Q is for queer, quaint, quixotic?

- Bibsy M. Carballo -
Carmina Villarroel teamed up with comedian Pekto? Alesssandra de Rossi an MTV VJ? Quaint, queer, quixotic, one may say, but that is precisely the advantage of QTV 11, also known as the Q Channel.

As the new kid on the TV block, it has nothing to lose. It can experiment with combinations and concepts.

While it is an accepted fact that most televiewers are either ABS-CBN or GMA 7 watchers, there is also a significant portion of the audience that is tired of the tried-and-tested formulaic programming the two stations offer.

Recognizing this, the GMA network launched QTV 11 in November 2005 with a specific market in mind. Niche marketing was already being practiced to a certain extent for identifiable blocks like sports and children’s shows. But, except for the news channel ANC, it had yet to be tested on a network-wide basis in the Philippines.

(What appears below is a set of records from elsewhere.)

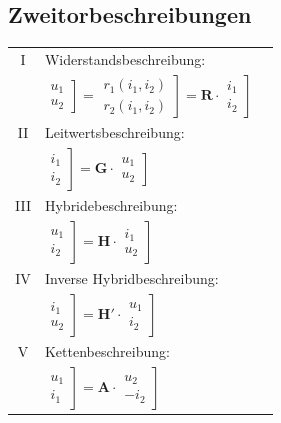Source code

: \documentclass[6pt,a4paper]{scrartcl}
\newcommand{\ma}[1]{\ensuremath{{\boldsymbol {#1}}}}
\begin{document}
\begin{multicols}{3}
	\subsection{Zweitorbeschreibungen}
	\begin{tabular}{cll}
	I & Widerstandsbeschreibung:\\
	& $\left.\begin{matrix} u_1\\ u_2\end{matrix}\right]=\left.\begin{matrix} r_1(i_1,i_2)\\ r_2(i_1,i_2) \end{matrix}\right] = \ma{R} \cdot \left.\begin{matrix} i_1\\ i_2 \end{matrix}\right]$\\
	II & Leitwertsbeschreibung:\\
	& $\left.\begin{matrix} i_1\\ i_2\end{matrix}\right]=\ma{G} \cdot \left.\begin{matrix} u_1\\ u_2 \end{matrix}\right]$\\
	III & Hybridebeschreibung:\\
	& $\left.\begin{matrix} u_1\\ i_2\end{matrix}\right]=\ma{H} \cdot \left.\begin{matrix} i_1\\ u_2 \end{matrix}\right]$\\
	IV & Inverse Hybridbeschreibung:\\
	& $\left.\begin{matrix} i_1\\ u_2\end{matrix}\right]=\ma{H'} \cdot \left.\begin{matrix} u_1\\ i_2 \end{matrix}\right]$\\
	V & Kettenbeschreibung:\\
	& $\left.\begin{matrix} u_1\\ i_1\end{matrix}\right]=\ma{A} \cdot \left.\begin{matrix} u_2\\ -i_2 \end{matrix}\right]$\\

\end{tabular}
\end{multicols}
\end{document}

The channel from its inception aimed to address itself to the female viewer. Today, with its fast rise to become the No. 3 station on free TV in the span of six months, it has undergone certain changes, while remaining the same. "QTV will remain a channel for women but a more defined type of women — described not in demographic but in psychographic terms," says Manuel Quiogue, president and chief operating officer of GMA Marketing and Productions, Inc.

What this means is that Q will zero into the middle to upper economic bracket of women, possibly with their own share of income whether from entrepreneurial efforts based in or outside the home, with their own views and opinions on issues of the day, and less into the mass of home viewers already targeted by the mother network GMA.

Women form the biggest bulk of TV viewers in the Philippines, precisely because many of them still spend a significant number of hours in the home. Why then are the soaps and teleserye very popular? Certainly not because men like to watch them. Which is why we wonder why no one had thought of a woman’s channel before. Not only are the women the most avid of viewers, they also hold the purse strings in the family and are the key audience of advertisers.

"Based on official Philippine Monitoring Services figures, in 2006, Q sold almost 22,000 minutes accounting for more than eight percent of total TV ad loads, with a total of 146 advertisers including the biggest companies like Unilever, P&G, Colgate, Unilab, Nestlé, J&J, Lamoiyan, to name a few," continues Quiogue.

The unprecedented success meant that the station had achieved its business goal of generating incremental revenues for GMA which was already reaching full loads, and was attracting upscale advertisers with placements previously going to cable channels.

This could be both a curse and a blessing, we think. While advertising is the lifeblood of a station, it could possibly becomes its sword of Damocles threatening to dictate or withdraw support when the programming is not to its liking. We hope Q will be able to reach the happy compromise where it will still retain its individuality without necessarily kowtowing to the demands of its advertisers.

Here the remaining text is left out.